++++ TASK INPUTS

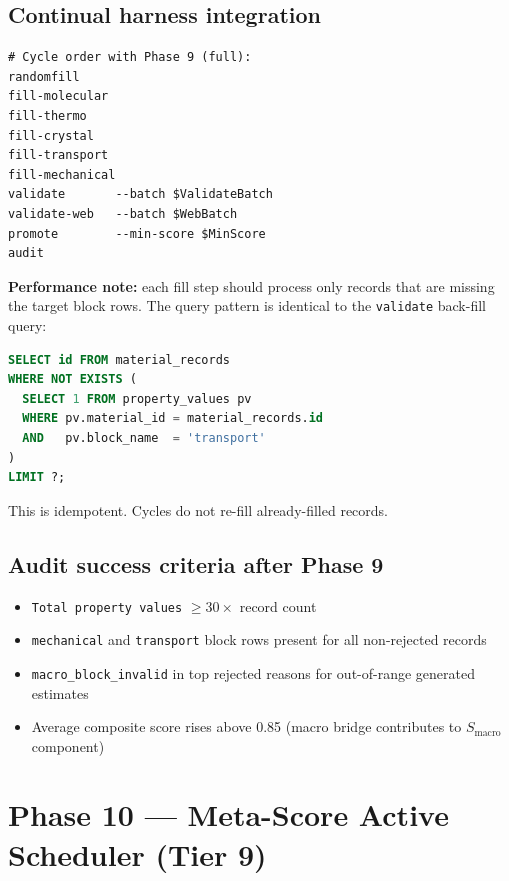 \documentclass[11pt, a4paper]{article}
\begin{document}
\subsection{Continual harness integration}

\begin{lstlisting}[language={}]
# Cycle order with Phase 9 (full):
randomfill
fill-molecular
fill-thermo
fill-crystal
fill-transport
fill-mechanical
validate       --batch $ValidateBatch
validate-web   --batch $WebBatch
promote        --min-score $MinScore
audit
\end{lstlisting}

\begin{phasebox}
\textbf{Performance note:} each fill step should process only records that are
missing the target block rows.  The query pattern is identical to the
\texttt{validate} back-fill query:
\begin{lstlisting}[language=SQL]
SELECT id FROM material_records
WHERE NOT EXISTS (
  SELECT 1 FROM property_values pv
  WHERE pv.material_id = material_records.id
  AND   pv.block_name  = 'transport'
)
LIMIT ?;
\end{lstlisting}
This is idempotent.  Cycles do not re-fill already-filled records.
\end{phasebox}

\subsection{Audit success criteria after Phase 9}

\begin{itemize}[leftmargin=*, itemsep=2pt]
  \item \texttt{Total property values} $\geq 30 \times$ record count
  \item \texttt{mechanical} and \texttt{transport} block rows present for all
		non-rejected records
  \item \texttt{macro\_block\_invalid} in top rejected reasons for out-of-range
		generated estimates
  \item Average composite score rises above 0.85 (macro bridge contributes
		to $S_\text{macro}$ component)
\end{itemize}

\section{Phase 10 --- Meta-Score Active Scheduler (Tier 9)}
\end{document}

++++++++
++++ TASK INPUTS

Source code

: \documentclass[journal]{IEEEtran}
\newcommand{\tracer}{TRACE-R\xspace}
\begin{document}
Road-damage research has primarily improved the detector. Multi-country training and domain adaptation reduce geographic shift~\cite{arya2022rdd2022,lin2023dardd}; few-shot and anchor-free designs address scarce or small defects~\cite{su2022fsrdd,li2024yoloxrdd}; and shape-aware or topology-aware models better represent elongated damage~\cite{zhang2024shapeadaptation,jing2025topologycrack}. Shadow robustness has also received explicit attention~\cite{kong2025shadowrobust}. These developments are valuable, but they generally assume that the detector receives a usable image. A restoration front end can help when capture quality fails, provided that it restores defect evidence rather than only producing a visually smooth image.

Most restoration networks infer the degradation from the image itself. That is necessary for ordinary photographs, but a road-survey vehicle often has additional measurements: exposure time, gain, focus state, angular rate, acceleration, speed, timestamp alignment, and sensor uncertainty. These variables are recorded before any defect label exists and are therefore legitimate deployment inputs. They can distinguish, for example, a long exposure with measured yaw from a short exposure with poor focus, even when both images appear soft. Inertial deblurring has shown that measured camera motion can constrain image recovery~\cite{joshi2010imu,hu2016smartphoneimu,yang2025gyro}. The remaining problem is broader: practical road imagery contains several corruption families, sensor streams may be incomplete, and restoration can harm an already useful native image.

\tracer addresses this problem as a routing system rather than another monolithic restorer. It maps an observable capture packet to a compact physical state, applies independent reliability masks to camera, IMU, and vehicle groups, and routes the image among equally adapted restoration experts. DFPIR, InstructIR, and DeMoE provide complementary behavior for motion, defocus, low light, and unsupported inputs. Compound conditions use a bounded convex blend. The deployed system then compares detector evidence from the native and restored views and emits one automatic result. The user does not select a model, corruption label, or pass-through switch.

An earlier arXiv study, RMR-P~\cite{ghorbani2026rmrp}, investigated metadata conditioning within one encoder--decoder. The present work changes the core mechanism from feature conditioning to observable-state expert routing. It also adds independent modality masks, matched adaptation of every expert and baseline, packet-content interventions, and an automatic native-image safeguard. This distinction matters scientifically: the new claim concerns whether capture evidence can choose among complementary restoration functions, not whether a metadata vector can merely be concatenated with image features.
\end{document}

++++++++

* **ACTIVITY**: Copy out every line of the data where the word "rejected" occurs.

* **ANSWER TO THIS PROBLEM**:
		non-rejected records
  \item \texttt{macro\_block\_invalid} in top rejected reasons for out-of-range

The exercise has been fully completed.